Photo : Le 21 mai au matin, la police a violemment investi un campement pacifique à l’université du Michigan.
La cible était un campement non violent d’étudiants non armés qui dormaient dans des tentes devant la bibliothèque des étudiants de premier cycle. Ils étaient là pour protester contre la complicité de l’U-M avec la guerre génocidaire contre le peuple palestinien à Gaza et en Cisjordanie que les États-Unis soutiennent . Était ciblée une composante particulièrement visible : celle des étudiants juif.s de l’U-M (parmi les étudiants du premier cycle,, on compte environ 25 % de juifs), qui sont convaincus que la manière la plus efficace de lutter contre l’antisémitisme est de s’allier avec les opposants au racisme, à l’islamophobie, au colonialisme et à l’oppression de classe.

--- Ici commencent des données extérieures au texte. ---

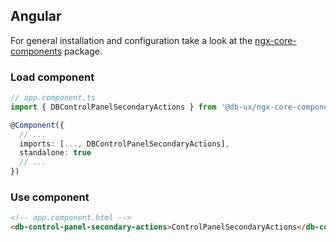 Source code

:## Angular

For general installation and configuration take a look at the [ngx-core-components](https://www.npmjs.com/package/@db-ux/ngx-core-components) package.

### Load component

```ts app.component.ts
// app.component.ts
import { DBControlPanelSecondaryActions } from '@db-ux/ngx-core-components';

@Component({
  // ...
  imports: [..., DBControlPanelSecondaryActions],
  standalone: true
  // ...
})
```

### Use component

```html app.component.html
<!-- app.component.html -->
<db-control-panel-secondary-actions>ControlPanelSecondaryActions</db-control-panel-secondary-actions>
```


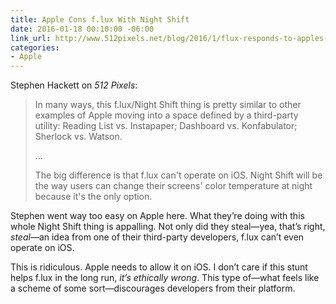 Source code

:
 ```yaml
---
title: Apple Cons f.lux With Night Shift
date: 2016-01-18 00:10:00 -06:00
link_url: http://www.512pixels.net/blog/2016/1/flux-responds-to-apples-night-shift
categories:
- Apple
---
```


Stephen Hackett on *512 Pixels*:

> In many ways, this f.lux/Night Shift thing is pretty similar to other examples of Apple moving into a space defined by a third-party utility: Reading List vs. Instapaper; Dashboard vs. Konfabulator; Sherlock vs. Watson.
>
> …
>
> The big difference is that f.lux can't operate on iOS. Night Shift will be the way users can change their screens' color temperature at night because it's the only option.

Stephen went way too easy on Apple here. What they’re doing with this whole Night Shift thing is appalling. Not only did they steal—yea, that’s right, *steal*—an idea from one of their third-party developers, f.lux can’t even operate on iOS.

This is ridiculous. Apple needs to allow it on iOS. I don’t care if this stunt helps f.lux in the long run, *it’s ethically wrong*. This type of—what feels like a scheme of some sort—discourages developers from their platform.
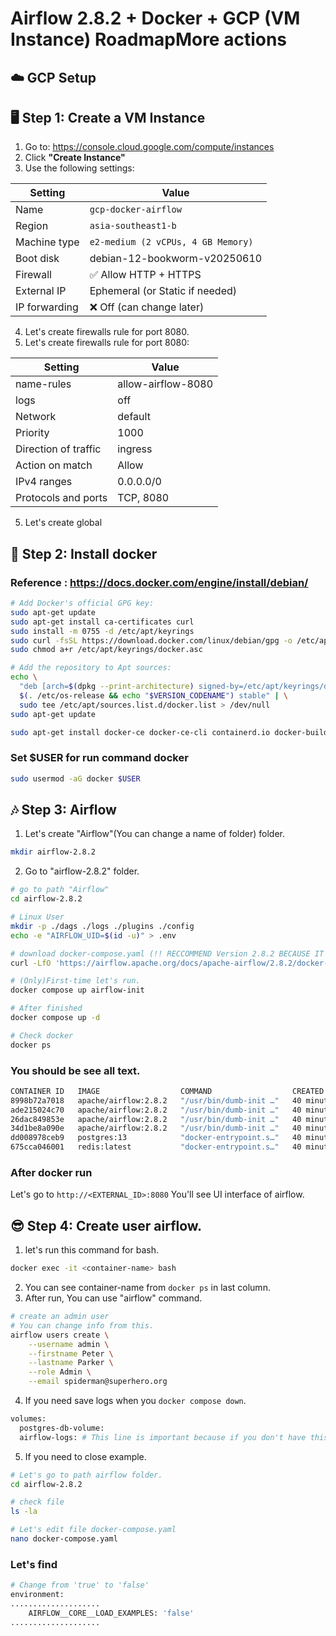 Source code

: # Airflow 2.8.2 + Docker + GCP (VM Instance) RoadmapMore actions

## ☁️ GCP Setup
## 🖥️ Step 1: Create a VM Instance

1. Go to: https://console.cloud.google.com/compute/instances
2. Click **"Create Instance"**
3. Use the following settings:

| Setting            | Value                      |
|--------------------|----------------------------|
| Name               | `gcp-docker-airflow`      |
| Region             | `asia-southeast1-b`        |
| Machine type       | `e2-medium (2 vCPUs, 4 GB Memory)`|
| Boot disk          | debian-12-bookworm-v20250610 |
| Firewall           | ✅ Allow HTTP + HTTPS       |
| External IP        | Ephemeral (or Static if needed) |
| IP forwarding      | ❌ Off (can change later)  |

4. Let's create firewalls rule for port 8080.
4. Let's create firewalls rule for port 8080:

| Setting              | Value              |
|----------------------|--------------------|
| name-rules           | allow-airflow-8080 |
| logs                 | off                |
| Network              | default            |
| Priority             | 1000               |
| Direction of traffic | ingress            |
| Action on match      | Allow              |
| IPv4 ranges          | 0.0.0.0/0          |
| Protocols and ports  | TCP, 8080          |

5. Let's create global


## 🐳 Step 2: Install docker
### Reference : https://docs.docker.com/engine/install/debian/

```bash
# Add Docker's official GPG key:
sudo apt-get update
sudo apt-get install ca-certificates curl
sudo install -m 0755 -d /etc/apt/keyrings
sudo curl -fsSL https://download.docker.com/linux/debian/gpg -o /etc/apt/keyrings/docker.asc
sudo chmod a+r /etc/apt/keyrings/docker.asc

# Add the repository to Apt sources:
echo \
  "deb [arch=$(dpkg --print-architecture) signed-by=/etc/apt/keyrings/docker.asc] https://download.docker.com/linux/debian \
  $(. /etc/os-release && echo "$VERSION_CODENAME") stable" | \
  sudo tee /etc/apt/sources.list.d/docker.list > /dev/null
sudo apt-get update
```
```bash
sudo apt-get install docker-ce docker-ce-cli containerd.io docker-buildx-plugin docker-compose-plugin
```
### Set $USER for run command docker
```bash
sudo usermod -aG docker $USER
```
## 🎶 Step 3: Airflow

1. Let's create "Airflow"(You can change a name of folder) folder.
```bash
mkdir airflow-2.8.2
```
2. Go to "airflow-2.8.2" folder.
```bash
# go to path "Airflow"
cd airflow-2.8.2

# Linux User
mkdir -p ./dags ./logs ./plugins ./config
echo -e "AIRFLOW_UID=$(id -u)" > .env

# download docker-compose.yaml (!! RECCOMMEND Version 2.8.2 BECAUSE IT'S STABLE)
curl -LfO 'https://airflow.apache.org/docs/apache-airflow/2.8.2/docker-compose.yaml'

# (Only)First-time let's run.
docker compose up airflow-init

# After finished
docker compose up -d

# Check docker
docker ps
```
### You should be see all text.
```bash
CONTAINER ID   IMAGE                  COMMAND                  CREATED          STATUS                    PORTS                                         NAMES
8998b72a7018   apache/airflow:2.8.2   "/usr/bin/dumb-init …"   40 minutes ago   Up 40 minutes (healthy)   8080/tcp                                      airflow-282-airflow-triggerer-1
ade215024c70   apache/airflow:2.8.2   "/usr/bin/dumb-init …"   40 minutes ago   Up 40 minutes (healthy)   0.0.0.0:8080->8080/tcp, [::]:8080->8080/tcp   airflow-282-airflow-webserver-1
26dac849853e   apache/airflow:2.8.2   "/usr/bin/dumb-init …"   40 minutes ago   Up 40 minutes (healthy)   8080/tcp                                      airflow-282-airflow-worker-1
34d1be8a090e   apache/airflow:2.8.2   "/usr/bin/dumb-init …"   40 minutes ago   Up 40 minutes (healthy)   8080/tcp                                      airflow-282-airflow-scheduler-1
dd008978ceb9   postgres:13            "docker-entrypoint.s…"   40 minutes ago   Up 40 minutes (healthy)   5432/tcp                                      airflow-282-postgres-1
675cca046001   redis:latest           "docker-entrypoint.s…"   40 minutes ago   Up 40 minutes (healthy)   6379/tcp                                      airflow-282-redis-1
```
### After docker run
Let's go to ```http://<EXTERNAL_ID>:8080```
You'll see UI interface of airflow.

## 😎 Step 4: Create user airflow.
1. let's run this command for bash.
```bash
docker exec -it <container-name> bash
```
2. You can see container-name from ```docker ps``` in last column.
3. After run, You can use "airflow" command.
```bash
# create an admin user
# You can change info from this.
airflow users create \
    --username admin \
    --firstname Peter \
    --lastname Parker \
    --role Admin \
    --email spiderman@superhero.org
```
4. If you need save logs when you `docker compose down`.
```bash
volumes:
  postgres-db-volume:
  airflow-logs: # This line is important because if you don't have this line. When you `docker compose down` all config ex. USER will lost after down docker. You'll need to save this logs for when you start docker again.
```
5. If you need to close example.
```bash
# Let's go to path airflow folder.
cd airflow-2.8.2

# check file
ls -la

# Let's edit file docker-compose.yaml
nano docker-compose.yaml
```
### Let's find 
```bash
# Change from 'true' to 'false'
environment:
....................
    AIRFLOW__CORE__LOAD_EXAMPLES: 'false'
....................
```
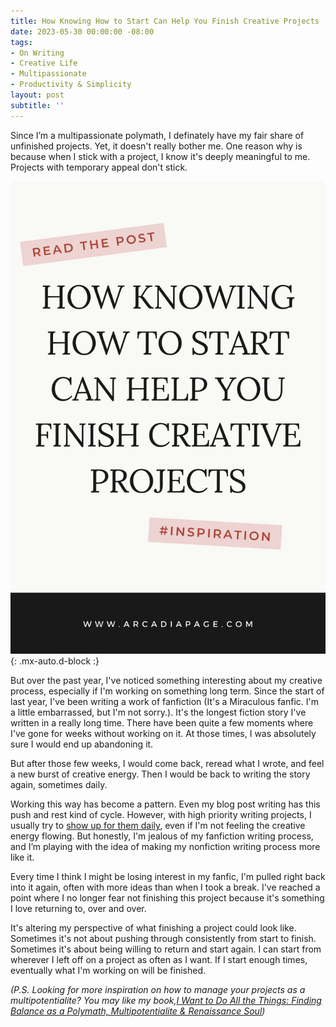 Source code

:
 ```yaml
---
title: How Knowing How to Start Can Help You Finish Creative Projects
date: 2023-05-30 00:00:00 -08:00
tags:
- On Writing
- Creative Life
- Multipassionate
- Productivity & Simplicity
layout: post
subtitle: ''
---
```

Since I’m a multipassionate polymath, I definately have my fair share of unfinished projects. Yet, it doesn't really bother me. One reason why is because when I stick with a project, I know it's deeply meaningful to me. Projects with temporary appeal don't stick.

![Motivation for multipassionate polymaths to stay commited to creative work](/uploads/knowing-how-to-start-can-help-you-finish-pin.png "Motivation for polymaths Staying commited to creative work harnessing creativity to finish creative projects"){: .mx-auto.d-block :}

But over the past year, I've noticed something interesting about my creative process, especially if I'm working on something long term. Since the start of last year, I've been writing a work of fanfiction (It's a Miraculous fanfic. I'm a little embarrassed, but I'm not sorry.). It's the longest fiction story I've written in a really long time. There have been quite a few moments where I've gone for weeks without working on it. At those times, I was absolutely sure I would end up abandoning it.

But after those few weeks, I would come back, reread what I wrote, and feel a new burst of creative energy. Then I would be back to writing the story again, sometimes daily.

Working this way has become a pattern. Even my blog post writing has this push and rest kind of cycle. However, with high priority writing projects, I usually try to [show up for them daily](https://arcadiapage.com/2023-04-28-reaching-creative-goals-a-little-every-day/), even if I'm not feeling the creative energy flowing. But honestly, I'm jealous of my fanfiction writing process, and I’m playing with the idea of making my nonfiction writing process more like it.

Every time I think I might be losing interest in my fanfic, I'm pulled right back into it again, often with more ideas than when I took a break. I've reached a point where I no longer fear not finishing this project because it's something I love returning to, over and over.

It's altering my perspective of what finishing a project could look like. Sometimes it's not about pushing through consistently from start to finish. Sometimes it's about being willing to return and start again. I can start from wherever I left off on a project as often as I want. If I start enough times, eventually what I'm working on will be finished.

*(P.S. Looking for more inspiration on how to manage your projects as a multipotentialite? You may like my book,[I Want to Do All the Things: Finding Balance as a Polymath, Multipotentialite & Renaissance Soul](https://payhip.com/b/4ljG))*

Comme en témoignent plusieurs vidéos visibles sur Instagram, des témoignages directs diffusés sur X, une lettre de protestation signée le 21 mai par plus de 400 enseignants, une interview de Salma Hamamy, étudiante à la chaîne « Democracy Now », le 22 mai, et d’autres sources d’information, les assaillants en tenue anti-émeute ont aspergé les jeunes de gaz poivré comme ils auraient pu le faire avec des lances à incendie, leur ont lancé des chaises et des tables, les ont frappés avec des matraques, les ont jetés à terre et en ont arrêté quatre, tandis que d’autres ont été envoyés à l’hôpital.
Dans une déclaration préparée à l’avance et publiée à peu près au même moment, le président de l’U-M, M. Ono, a déclaré, imitant aussi bien que possible Homer Simpson : « Des moments comme celui-ci démontrent exactement pourquoi la liberté d’expression est si importante et doit être reconnue » :
Dans ce courrier, il a poursuivi en déformant l’histoire du mouvement de protestation sur le campus, incriminant un type de comportement qui aurait fait du campus de l’U-M un lieu dangereux du fait de prétendus débordements survenus lors de précédentes manifestations pro-palestiniennes, ainsi que de comportements à risques qui auraient été observés dans le campement. Dans sa réponse, la faculté fait remarquer que les incidents de ce type sont sans commune mesure avec ceux qui ont eu lieu dans le passé lors d’autres manifestations politiques à l’U-M, ou à l’occasion d’événements sportifs, et qu’ils n’ont pas suscité de réaction similaire. La principale allégation (un « risque d’incendie ») était une invention malveillante.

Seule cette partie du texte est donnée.